Many of the "investments" the government made in big banks through the bailout have turned a profit. Will General Motors' coming initial public offering of stock have the same fate? In order to do so, the shares must sell for at least $134 each, according to special inspector general for the Troubled Assets Relief Program Neil M. Barofsky. Do taxpayers have any hope of breaking even?
Morningstar analyst David Whiston appears to think so.

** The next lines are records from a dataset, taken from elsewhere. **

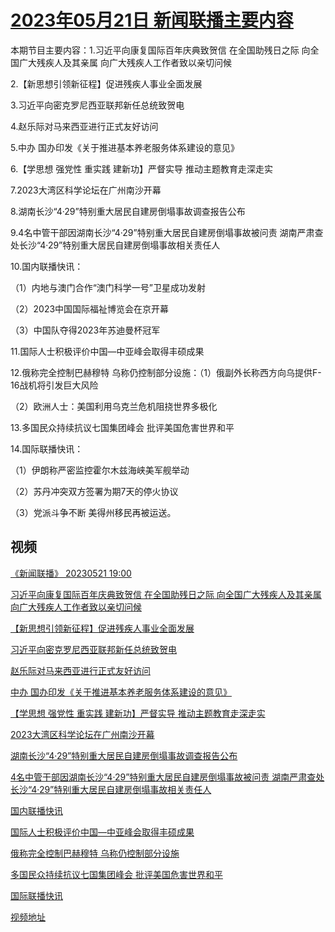 # [2023年05月21日 新闻联播主要内容](https://tv.cctv.com/lm/xwlb/day/20230521.shtml)

本期节目主要内容：1.习近平向康复国际百年庆典致贺信 在全国助残日之际 向全国广大残疾人及其亲属 向广大残疾人工作者致以亲切问候

2.【新思想引领新征程】促进残疾人事业全面发展

3.习近平向密克罗尼西亚联邦新任总统致贺电

4.赵乐际对马来西亚进行正式友好访问

5.中办 国办印发《关于推进基本养老服务体系建设的意见》

6.【学思想 强党性 重实践 建新功】严督实导 推动主题教育走深走实

7.2023大湾区科学论坛在广州南沙开幕

8.湖南长沙“4·29”特别重大居民自建房倒塌事故调查报告公布

9.4名中管干部因湖南长沙“4·29”特别重大居民自建房倒塌事故被问责 湖南严肃查处长沙“4·29”特别重大居民自建房倒塌事故相关责任人

10.国内联播快讯：

（1）内地与澳门合作“澳门科学一号”卫星成功发射

（2）2023中国国际福祉博览会在京开幕

（3）中国队夺得2023年苏迪曼杯冠军

11.国际人士积极评价中国—中亚峰会取得丰硕成果

12.俄称完全控制巴赫穆特 乌称仍控制部分设施：（1）俄副外长称西方向乌提供F-16战机将引发巨大风险

（2）欧洲人士：美国利用乌克兰危机阻挠世界多极化

13.多国民众持续抗议七国集团峰会 批评美国危害世界和平

14.国际联播快讯：

（1）伊朗称严密监控霍尔木兹海峡美军舰举动

（2）苏丹冲突双方签署为期7天的停火协议

（3）党派斗争不断 美得州移民再被运送。

## 视频

[《新闻联播》 20230521 19:00](https://tv.cctv.com/2023/05/21/VIDEIKFLMqqAyRmrRdi7Ij6J230521.shtml)

[习近平向康复国际百年庆典致贺信 在全国助残日之际 向全国广大残疾人及其亲属 向广大残疾人工作者致以亲切问候](https://tv.cctv.com/2023/05/21/VIDEr4NbkVejjxduEIe37Ywt230521.shtml)

[【新思想引领新征程】促进残疾人事业全面发展](https://tv.cctv.com/2023/05/21/VIDELrYv1UnG2H1NxbQR4wae230521.shtml)

[习近平向密克罗尼西亚联邦新任总统致贺电](https://tv.cctv.com/2023/05/21/VIDEocGSfQWK6eiZDS0KTnum230521.shtml)

[赵乐际对马来西亚进行正式友好访问](https://tv.cctv.com/2023/05/21/VIDES8Tk0lUvrBcghwCJ6MEH230521.shtml)

[中办 国办印发《关于推进基本养老服务体系建设的意见》](https://tv.cctv.com/2023/05/21/VIDEjCBMkc1NFbaHHiWUFYVg230521.shtml)

[【学思想 强党性 重实践 建新功】严督实导 推动主题教育走深走实](https://tv.cctv.com/2023/05/21/VIDELpodFF97IQOA2snHoCOG230521.shtml)

[2023大湾区科学论坛在广州南沙开幕](https://tv.cctv.com/2023/05/21/VIDEcx3lpW5o9AehQJ1uFw2i230521.shtml)

[湖南长沙“4·29”特别重大居民自建房倒塌事故调查报告公布](https://tv.cctv.com/2023/05/21/VIDEVAvXQxAeiYdOgB5HdoGQ230521.shtml)

[4名中管干部因湖南长沙“4·29”特别重大居民自建房倒塌事故被问责 湖南严肃查处长沙“4·29”特别重大居民自建房倒塌事故相关责任人](https://tv.cctv.com/2023/05/21/VIDE5ft8d7ajJCIsdgzqXqGB230521.shtml)

[国内联播快讯](https://tv.cctv.com/2023/05/21/VIDEH7ZVrEpOZWarvK9WX1ID230521.shtml)

[国际人士积极评价中国—中亚峰会取得丰硕成果](https://tv.cctv.com/2023/05/21/VIDEk8ICFL800bSBkehf9yye230521.shtml)

[俄称完全控制巴赫穆特 乌称仍控制部分设施](https://tv.cctv.com/2023/05/21/VIDEIuDW7QCRlRKoIZezV8vC230521.shtml)

[多国民众持续抗议七国集团峰会 批评美国危害世界和平](https://tv.cctv.com/2023/05/21/VIDE3yskEx5jnMb1jMfH5MeE230521.shtml)

[国际联播快讯](https://tv.cctv.com/2023/05/21/VIDEHLZxnilqrzhvTCrdF8Xf230521.shtml)

[视频地址](https://tv.cctv.com/lm/xwlb/day/20230521.shtml)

Peter Whoriskey of the Washington Post reports:
Last week, in fact, Morningstar analyst David Whiston issued a preliminary estimate setting the shares' fair value at $134.
"GM's cost structure is drastically improved," Whiston wrote in a Sept. 13 note to investors. "We think GM's earning potential is excellent because it finally has a healthy North American unit and can focus its marketing efforts on just four brands instead of eight. . . . We think it is critical for investors to know that GM now makes excellent car models as well as light trucks."
Though Whiston is definitely bullish on GM, is the rest of the market? After all, the U.S. will need to sell quite a sum at this price -- about $50 billion worth.
One obstacle the price is up against is its past stock performance. Looking at its historical chart from MarketWatch, the stock peaked at $82.81 in March 2000. (We're assuming here the IPO will not dilute the number of shares outstanding then.) If you adjust for inflation, then that high would still only compare to $105 per share in August 2010 dollars. So we're looking for about a 27% premium to hit $134.
But as Whiston notes, the company looks very different now, in ways that are good and bad -- but mostly good. First, its legacy costs are smaller. Second, it's a leaner company that appears to be designing better cars. But making itself a smaller company meant selling off or winding down several brands, such as Saab, Hummer, and Saturn. So it will have to bring in profits to sustain the growth necessary to justify the higher price with fewer product offerings.
For now, it's pretty hard to tell just how taxpayers will fare. It would be quite a feat for the government to get its entire investment back. But if the price is even anywhere in the ballpark of the $134 figure, then taxpayers would fare a lot better than the pessimists had imagined.